▶ _REQUIREMENT_: Look at the data below and print exactly the lines from its first line through the line with "9 nas máquinas dos desenvolvedores – __concluído__"; the pictures stay out of the copy.

════════════════════

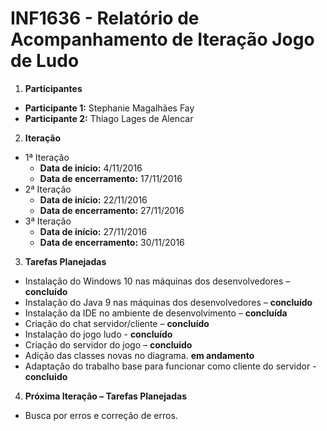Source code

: # INF1636 - Relatório de Acompanhamento de Iteração Jogo de Ludo

1. __Participantes__
  * __Participante 1:__ Stephanie Magalhães Fay
  * __Participante 2:__ Thiago Lages de Alencar
 
2. __Iteração__
  * 1ª Iteração
    * __Data de início:__ 4/11/2016
    * __Data de encerramento:__ 17/11/2016
  * 2ª Iteração
    * __Data de início:__ 22/11/2016
    * __Data de encerramento:__ 27/11/2016
  * 3ª Iteração
    * __Data de início:__ 27/11/2016
    * __Data de encerramento:__ 30/11/2016
    
3. __Tarefas Planejadas__
  * Instalação do Windows 10 nas máquinas dos desenvolvedores – __concluído__
  * Instalação do Java 9 nas máquinas dos desenvolvedores – __concluído__
  * Instalação da IDE no ambiente de desenvolvimento – __concluída__
  * Criação do chat servidor/cliente – __concluído__
  * Instalação do jogo ludo - __concluído__
  * Criação do servidor do jogo – __concluido__
  * Adição das classes novas no diagrama. __em andamento__
  * Adaptação do trabalho base para funcionar como cliente do servidor - __concluido__
  
4. __Próxima Iteração – Tarefas Planejadas__
  * Busca por erros e correção de erros.
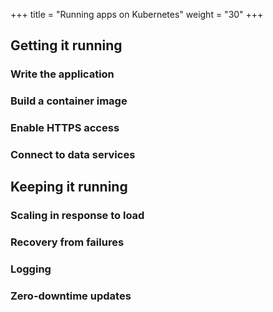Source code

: +++
title = "Running apps on Kubernetes"
weight = "30"
+++


## Getting it running

### Write the application

### Build a container image

### Enable HTTPS access

### Connect to data services

## Keeping it running

### Scaling in response to load

### Recovery from failures

### Logging

### Zero-downtime updates
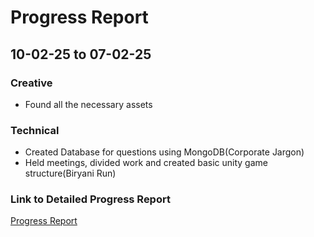 # Progress Report

## 10-02-25 to 07-02-25
### Creative
- Found all the necessary assets
### Technical
- Created Database for questions using MongoDB(Corporate Jargon)
- Held meetings, divided work and created basic unity game structure(Biryani Run)

### Link to Detailed Progress Report
[Progress Report](https://docs.google.com/spreadsheets/d/153lDdcGS_9UM8YSDqZ9JdvrU1kF2zKevYS-BXc3zG1Y/edit?usp=sharing)



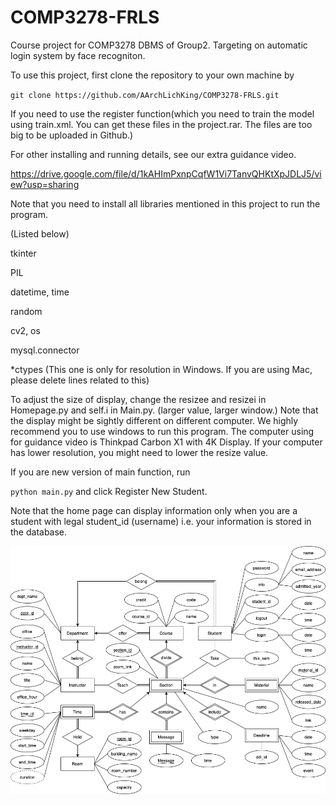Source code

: # COMP3278-FRLS
Course project for COMP3278 DBMS of Group2. Targeting on automatic login system by face recogniton. 

To use this project, first clone the repository to your own machine by

`git clone https://github.com/AArchLichKing/COMP3278-FRLS.git`

If you need to use the register function(which you need to train the model using train.xml. You can get these
files in the project.rar. The files are too big to be uploaded in Github.)

For other installing and running details, see our extra guidance video. 

https://drive.google.com/file/d/1kAHImPxnpCqfW1Vi7TanvQHKtXpJDLJ5/view?usp=sharing

Note that you need to install all libraries mentioned in this project to run the program. 

(Listed below)

tkinter

PIL

datetime, time

random

cv2, os 

mysql.connector

*ctypes (This one is only for resolution in Windows. If you are using Mac, please delete lines related to this)

To adjust the size of display, change the resizee and resizei in Homepage.py and self.i in Main.py.
(larger value, larger window.)
Note that the display might be sightly different on different computer. We highly recommend you to use windows to run this program. The computer using for guidance video is Thinkpad Carbon X1 with 4K Display. If your computer has lower resolution, 
you might need to lower the resize value.

If you are new version of main function, run 

`python main.py` and click Register New Student. 

Note that the home page can display information only when you are a student with legal student_id (username) i.e. your information is stored in the database. 

![ER diagram](createDB.png)
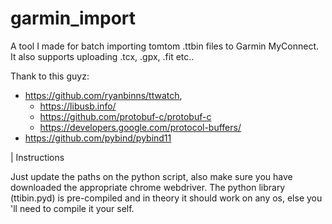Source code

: # garmin_import
A tool I made for batch importing tomtom .ttbin files to Garmin MyConnect.
It also supports uploading .tcx, .gpx, .fit etc.. 




Thank to this guyz:
- https://github.com/ryanbinns/ttwatch,
    -  https://libusb.info/
    - https://github.com/protobuf-c/protobuf-c
    - https://developers.google.com/protocol-buffers/
- https://github.com/pybind/pybind11


| Instructions


Just update the paths on the python script, also make sure you have downloaded 
the appropriate chrome webdriver. The python library (ttibin.pyd) is pre-compiled and in theory 
it should work on any os, else you 'll need to compile it your self.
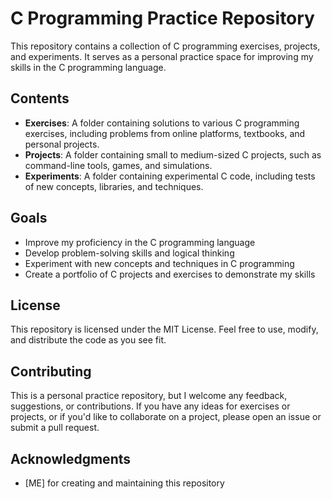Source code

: **C Programming Practice Repository**
=====================================

This repository contains a collection of C programming exercises, projects, and experiments. It serves as a personal practice space for improving my skills in the C programming language.

**Contents**
------------

* **Exercises**: A folder containing solutions to various C programming exercises, including problems from online platforms, textbooks, and personal projects.
* **Projects**: A folder containing small to medium-sized C projects, such as command-line tools, games, and simulations.
* **Experiments**: A folder containing experimental C code, including tests of new concepts, libraries, and techniques.

**Goals**
--------

* Improve my proficiency in the C programming language
* Develop problem-solving skills and logical thinking
* Experiment with new concepts and techniques in C programming
* Create a portfolio of C projects and exercises to demonstrate my skills

**License**
-------

This repository is licensed under the MIT License. Feel free to use, modify, and distribute the code as you see fit.

**Contributing**
------------

This is a personal practice repository, but I welcome any feedback, suggestions, or contributions. If you have any ideas for exercises or projects, or if you'd like to collaborate on a project, please open an issue or submit a pull request.

**Acknowledgments**
---------------

* [ME] for creating and maintaining this repository

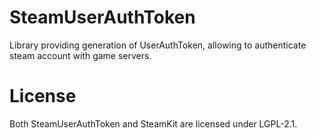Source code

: # SteamUserAuthToken

Library providing generation of UserAuthToken, allowing to authenticate steam account with game servers.

# License
Both SteamUserAuthToken and SteamKit are licensed under LGPL-2.1.
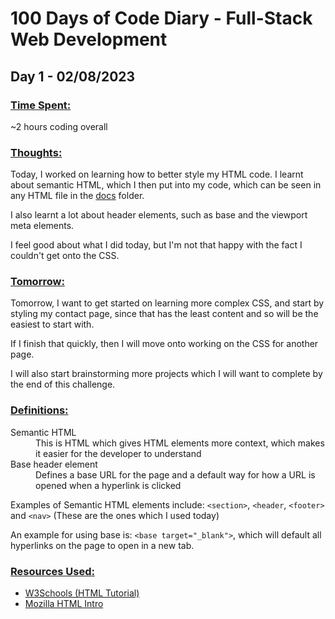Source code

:# 100 Days of Code Diary - Full-Stack Web Development

<!---

## Day X - DD/MM/YYYY

### <u>Time Spent:</u>

### <u>Thoughts:</u>

### <u> Tomorrow:</u>

### <u>Definitions:</u>

### <u>Resources Used:</u>

--->

## Day 1 - 02/08/2023

### <u>Time Spent:</u>
~2 hours coding overall

### <u>Thoughts:</u>

Today, I worked on learning how to better style my HTML code. I learnt about semantic HTML, which I then put into my code, which can be seen in any HTML file in the [docs](/docs/) folder.

I also learnt a lot about header elements, such as base and the viewport meta elements.

I feel good about what I did today, but I'm not that happy with the fact I couldn't get onto the CSS.

### <u> Tomorrow:</u>

Tomorrow, I want to get started on learning more complex CSS, and start by styling my contact page, since that has the least content and so will be the easiest to start with.

If I finish that quickly, then I will move onto working on the CSS for another page.

I will also start brainstorming more projects which I will want to complete by the end of this challenge.

### <u>Definitions:</u>

<dl>
    <dt>Semantic HTML</dt>
    <dd>This is HTML which gives HTML elements more context, which makes it easier for the developer to understand </dd>
    <dt>Base header element</dt>
    <dd>Defines a base URL for the page and a default way for how a URL is opened when a hyperlink is clicked</dd>
</dl>

Examples of Semantic HTML elements include: `<section>`, `<header`, `<footer>` and `<nav>` (These are the ones which I used today)

An example for using base is: `<base target="_blank">`, which will default all hyperlinks on the page to open in a new tab.

### <u>Resources Used:</u>

- [W3Schools (HTML Tutorial)](https://www.w3schools.com)
- [Mozilla HTML Intro](https://developer.mozilla.org/en-US/docs/Learn/Getting_started_with_the_web/HTML_basics)

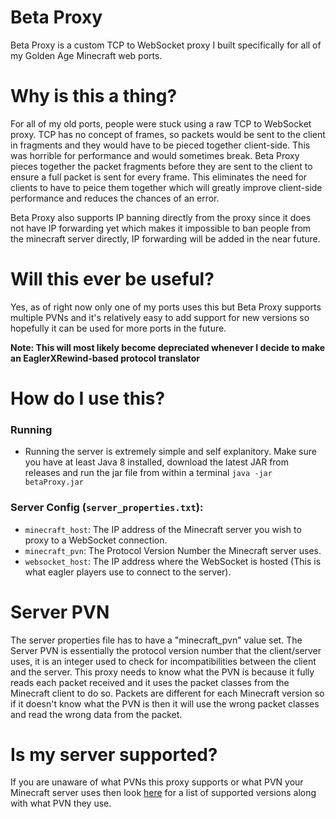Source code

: # Beta Proxy

Beta Proxy is a custom TCP to WebSocket proxy I built specifically for all of my Golden Age Minecraft web ports.

# Why is this a thing?

For all of my old ports, people were stuck using a raw TCP to WebSocket proxy. TCP has no concept of frames, so packets would be sent to the client in fragments and they would have to be pieced together client-side. This was horrible for performance and would sometimes break. Beta Proxy pieces together the packet fragments before they are sent to the client to ensure a full packet is sent for every frame. This eliminates the need for clients to have to peice them together which will greatly improve client-side performance and reduces the chances of an error.

Beta Proxy also supports IP banning directly from the proxy since it does not have IP forwarding yet which makes it impossible to ban people from the minecraft server directly, IP forwarding will be added in the near future.

# Will this ever be useful?

Yes, as of right now only one of my ports uses this but Beta Proxy supports multiple PVNs and it's relatively easy to add support for new versions so hopefully it can be used for more ports in the future.

**Note: This will most likely become depreciated whenever I decide to make an EaglerXRewind-based protocol translator**

# How do I use this?

### Running
  - Running the server is extremely simple and self explanitory. Make sure you have at least Java 8 installed, download the latest JAR from releases and run the jar file from within a terminal `java -jar betaProxy.jar` 

### Server Config (`server_properties.txt`):
  - `minecraft_host`: The IP address of the Minecraft server you wish to proxy to a WebSocket connection.
  - `minecraft_pvn`: The Protocol Version Number the Minecraft server uses.
  - `websocket_host`: The IP address where the WebSocket is hosted (This is what eagler players use to connect to the server).

# Server PVN

The server properties file has to have a "minecraft_pvn" value set. The Server PVN is essentially the protocol version number that the client/server uses, it is an integer used to check for incompatibilities between the client and the server. This proxy needs to know what the PVN is because it fully reads each packet received and it uses the packet classes from the Minecraft client to do so. Packets are different for each Minecraft version so if it doesn't know what the PVN is then it will use the wrong packet classes and read the wrong data from the packet.

# Is my server supported?

If you are unaware of what PVNs this proxy supports or what PVN your Minecraft server uses then look [here](PVN_MAPPINGS.txt) for a list of supported versions along with what PVN they use.
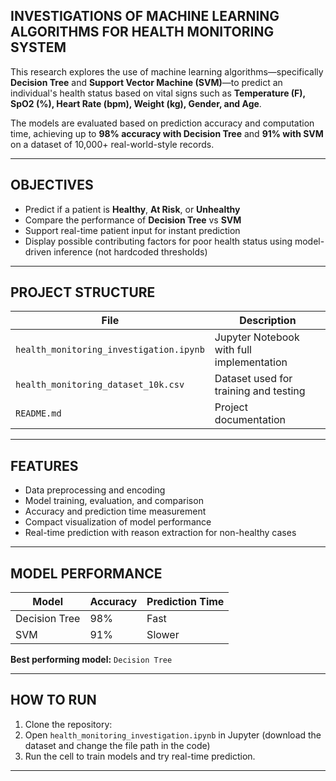 ## INVESTIGATIONS OF MACHINE LEARNING ALGORITHMS FOR HEALTH MONITORING SYSTEM

This research explores the use of machine learning algorithms—specifically **Decision Tree** and **Support Vector Machine (SVM)**—to predict an individual's health status based on vital signs such as **Temperature (F), SpO2 (%), Heart Rate (bpm), Weight (kg), Gender, and Age**.

The models are evaluated based on prediction accuracy and computation time, achieving up to **98% accuracy with Decision Tree** and **91% with SVM** on a dataset of 10,000+ real-world-style records.

---

## OBJECTIVES

- Predict if a patient is **Healthy**, **At Risk**, or **Unhealthy**
- Compare the performance of **Decision Tree** vs **SVM**
- Support real-time patient input for instant prediction
- Display possible contributing factors for poor health status using model-driven inference (not hardcoded thresholds)

---

## PROJECT STRUCTURE

|              File                       |                Description                |
|-----------------------------------------|-------------------------------------------|
| `health_monitoring_investigation.ipynb` | Jupyter Notebook with full implementation |
| `health_monitoring_dataset_10k.csv`     | Dataset used for training and testing     |
| `README.md`                             | Project documentation                     |

---

## FEATURES

- Data preprocessing and encoding
- Model training, evaluation, and comparison
- Accuracy and prediction time measurement
- Compact visualization of model performance
- Real-time prediction with reason extraction for non-healthy cases

---

## MODEL PERFORMANCE

| Model         | Accuracy | Prediction Time |
|---------------|----------|-----------------|
| Decision Tree | 98%      | Fast            |
| SVM           | 91%      | Slower          |

**Best performing model:** `Decision Tree`

---

## HOW TO RUN

1. Clone the repository:
2. Open `health_monitoring_investigation.ipynb` in Jupyter (download the dataset and change the file path in the code)
3. Run the cell to train models and try real-time prediction.

---
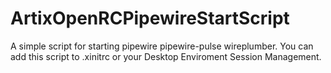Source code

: # ArtixOpenRCPipewireStartScript
A simple script for starting pipewire pipewire-pulse wireplumber. You can add this script to .xinitrc or your Desktop Enviroment Session Management.
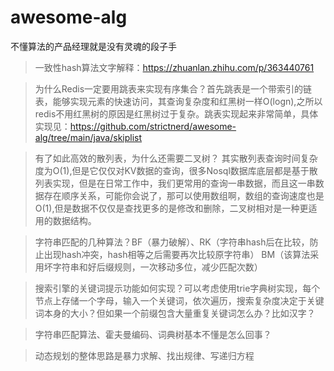 # awesome-alg
不懂算法的产品经理就是没有灵魂的段子手

> 一致性hash算法文字解释：https://zhuanlan.zhihu.com/p/363440761


> 为什么Redis一定要用跳表来实现有序集合？首先跳表是一个带索引的链表，能够实现元素的快速访问，其查询复杂度和红黑树一样O(logn),之所以redis不用红黑树的原因是红黑树过于复杂。跳表实现起来非常简单，具体实现见：https://github.com/strictnerd/awesome-alg/tree/main/java/skiplist

> 有了如此高效的散列表，为什么还需要二叉树？ 其实散列表查询时间复杂度为O(1),但是它仅仅对KV数据的查询，很多Nosql数据库底层都是基于散列表实现，但是在日常工作中，我们更常用的查询一串数据，而且这一串数据存在顺序关系，可能你会说了，那可以使用数组啊，数组的查询速度也是O(1),但是数据不仅仅是查找更多的是修改和删除，二叉树相对是一种更适用的数据结构。

> 字符串匹配的几种算法？BF（暴力破解）、RK（字符串hash后在比较，防止出现hash冲突，hash相等之后需要再次比较原字符串）
BM（该算法采用坏字符串和好后缀规则，一次移动多位，减少匹配次数）


> 搜索引擎的关键词提示功能如何实现？可以考虑使用trie字典树实现，每个节点上存储一个字母，输入一个关键词，依次遍历，搜索复杂度决定于关键词本身的大小？但如果一个前缀包含大量重复关键词怎么办？比如汉字？

> 字符串匹配算法、霍夫曼编码、词典树基本不懂是怎么回事？

> 动态规划的整体思路是暴力求解、找出规律、写递归方程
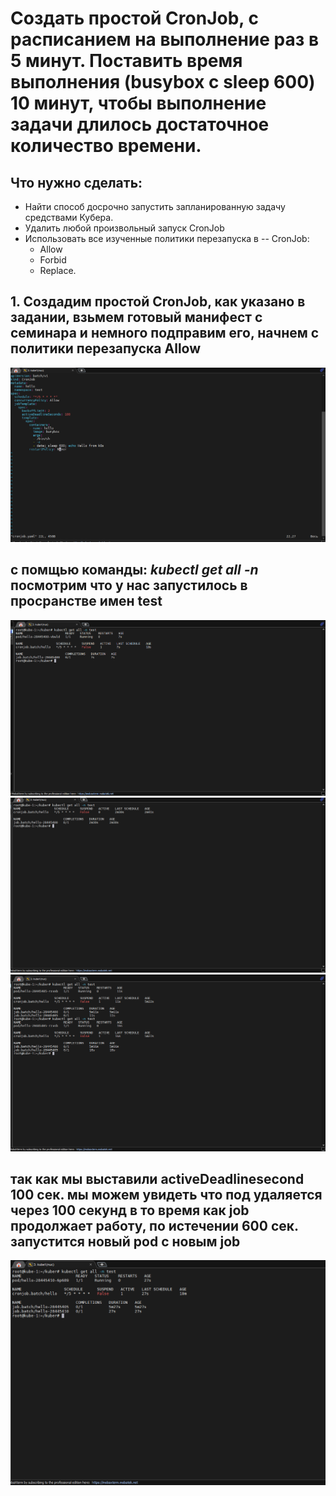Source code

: # Создать простой CronJob, с расписанием на выполнение раз в 5 минут. Поставить время выполнения (busybox с sleep 600) 10 минут, чтобы выполнение задачи длилось достаточное количество времени.

## Что нужно сделать:
- Найти способ досрочно запустить запланированную задачу средствами Кубера.
- Удалить любой произвольный запуск CronJob
- Использовать все изученные политики перезапуска в --  CronJob:
    - Allow
    - Forbid
    - Replace.

## 1. Создадим простой CronJob, как указано в задании, взьмем готовый манифест с семинара и немного подправим его, начнем с политики перезапуска Allow
![logo](cj_allow.png)

## с помщью команды: *kubectl get all -n* посмотрим что у нас запустилось в просранстве имен test
![logo](cj_start.png)
![logo](cj_start1.png)
![logo](cj_start2.png)
## так как мы выставили activeDeadlinesecond 100 сек. мы можем увидеть что под удаляется через 100 секунд в то время как job продолжает работу, по истечении 600 сек. запустится новый pod с новым job
![logo](cj_start3.png)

════════════════════

▶ _EXERCISE ANSWER_:
Source code

: # INF1636 - Relatório de Acompanhamento de Iteração Jogo de Ludo

1. __Participantes__
  * __Participante 1:__ Stephanie Magalhães Fay
  * __Participante 2:__ Thiago Lages de Alencar
 
2. __Iteração__
  * 1ª Iteração
    * __Data de início:__ 4/11/2016
    * __Data de encerramento:__ 17/11/2016
  * 2ª Iteração
    * __Data de início:__ 22/11/2016
    * __Data de encerramento:__ 27/11/2016
  * 3ª Iteração
    * __Data de início:__ 27/11/2016
    * __Data de encerramento:__ 30/11/2016
    
3. __Tarefas Planejadas__
  * Instalação do Windows 10 nas máquinas dos desenvolvedores – __concluído__
  * Instalação do Java 9 nas máquinas dos desenvolvedores – __concluído__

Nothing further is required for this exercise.